▼▼▼

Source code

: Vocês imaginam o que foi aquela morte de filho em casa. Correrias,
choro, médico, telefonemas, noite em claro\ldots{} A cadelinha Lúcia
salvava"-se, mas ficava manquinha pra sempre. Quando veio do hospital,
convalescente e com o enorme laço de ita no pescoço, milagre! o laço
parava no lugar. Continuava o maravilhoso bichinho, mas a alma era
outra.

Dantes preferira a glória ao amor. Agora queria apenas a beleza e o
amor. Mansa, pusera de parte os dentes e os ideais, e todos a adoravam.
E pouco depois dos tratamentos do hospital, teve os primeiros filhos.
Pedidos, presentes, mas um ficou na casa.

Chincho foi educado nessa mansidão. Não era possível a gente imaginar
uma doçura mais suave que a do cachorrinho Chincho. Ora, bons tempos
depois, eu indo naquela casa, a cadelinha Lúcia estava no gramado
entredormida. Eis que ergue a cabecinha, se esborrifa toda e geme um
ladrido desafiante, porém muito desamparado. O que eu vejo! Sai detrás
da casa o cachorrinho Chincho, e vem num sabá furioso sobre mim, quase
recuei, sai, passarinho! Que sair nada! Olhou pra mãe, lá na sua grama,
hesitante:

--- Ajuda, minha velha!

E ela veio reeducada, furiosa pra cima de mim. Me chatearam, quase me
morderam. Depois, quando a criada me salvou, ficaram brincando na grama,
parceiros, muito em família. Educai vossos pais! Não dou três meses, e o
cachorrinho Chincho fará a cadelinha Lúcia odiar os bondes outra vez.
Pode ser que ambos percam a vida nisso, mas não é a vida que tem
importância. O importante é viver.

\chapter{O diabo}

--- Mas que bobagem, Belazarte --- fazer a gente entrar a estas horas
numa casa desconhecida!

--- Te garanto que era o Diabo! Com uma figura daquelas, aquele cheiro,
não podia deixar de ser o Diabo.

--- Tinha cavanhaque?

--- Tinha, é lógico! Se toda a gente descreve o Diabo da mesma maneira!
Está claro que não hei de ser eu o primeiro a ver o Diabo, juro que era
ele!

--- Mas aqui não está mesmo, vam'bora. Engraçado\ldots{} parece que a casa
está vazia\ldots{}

▲▲▲

Task brief: Your reply should be every line of the material, transcribed exactly.

Solution to this exercise:
Source code

: Vocês imaginam o que foi aquela morte de filho em casa. Correrias,
choro, médico, telefonemas, noite em claro\ldots{} A cadelinha Lúcia
salvava"-se, mas ficava manquinha pra sempre. Quando veio do hospital,
convalescente e com o enorme laço de ita no pescoço, milagre! o laço
parava no lugar. Continuava o maravilhoso bichinho, mas a alma era
outra.

Dantes preferira a glória ao amor. Agora queria apenas a beleza e o
amor. Mansa, pusera de parte os dentes e os ideais, e todos a adoravam.
E pouco depois dos tratamentos do hospital, teve os primeiros filhos.
Pedidos, presentes, mas um ficou na casa.

Chincho foi educado nessa mansidão. Não era possível a gente imaginar
uma doçura mais suave que a do cachorrinho Chincho. Ora, bons tempos
depois, eu indo naquela casa, a cadelinha Lúcia estava no gramado
entredormida. Eis que ergue a cabecinha, se esborrifa toda e geme um
ladrido desafiante, porém muito desamparado. O que eu vejo! Sai detrás
da casa o cachorrinho Chincho, e vem num sabá furioso sobre mim, quase
recuei, sai, passarinho! Que sair nada! Olhou pra mãe, lá na sua grama,
hesitante:

--- Ajuda, minha velha!

E ela veio reeducada, furiosa pra cima de mim. Me chatearam, quase me
morderam. Depois, quando a criada me salvou, ficaram brincando na grama,
parceiros, muito em família. Educai vossos pais! Não dou três meses, e o
cachorrinho Chincho fará a cadelinha Lúcia odiar os bondes outra vez.
Pode ser que ambos percam a vida nisso, mas não é a vida que tem
importância. O importante é viver.

\chapter{O diabo}

--- Mas que bobagem, Belazarte --- fazer a gente entrar a estas horas
numa casa desconhecida!

--- Te garanto que era o Diabo! Com uma figura daquelas, aquele cheiro,
não podia deixar de ser o Diabo.

--- Tinha cavanhaque?

--- Tinha, é lógico! Se toda a gente descreve o Diabo da mesma maneira!
Está claro que não hei de ser eu o primeiro a ver o Diabo, juro que era
ele!

--- Mas aqui não está mesmo, vam'bora. Engraçado\ldots{} parece que a casa
está vazia\ldots{}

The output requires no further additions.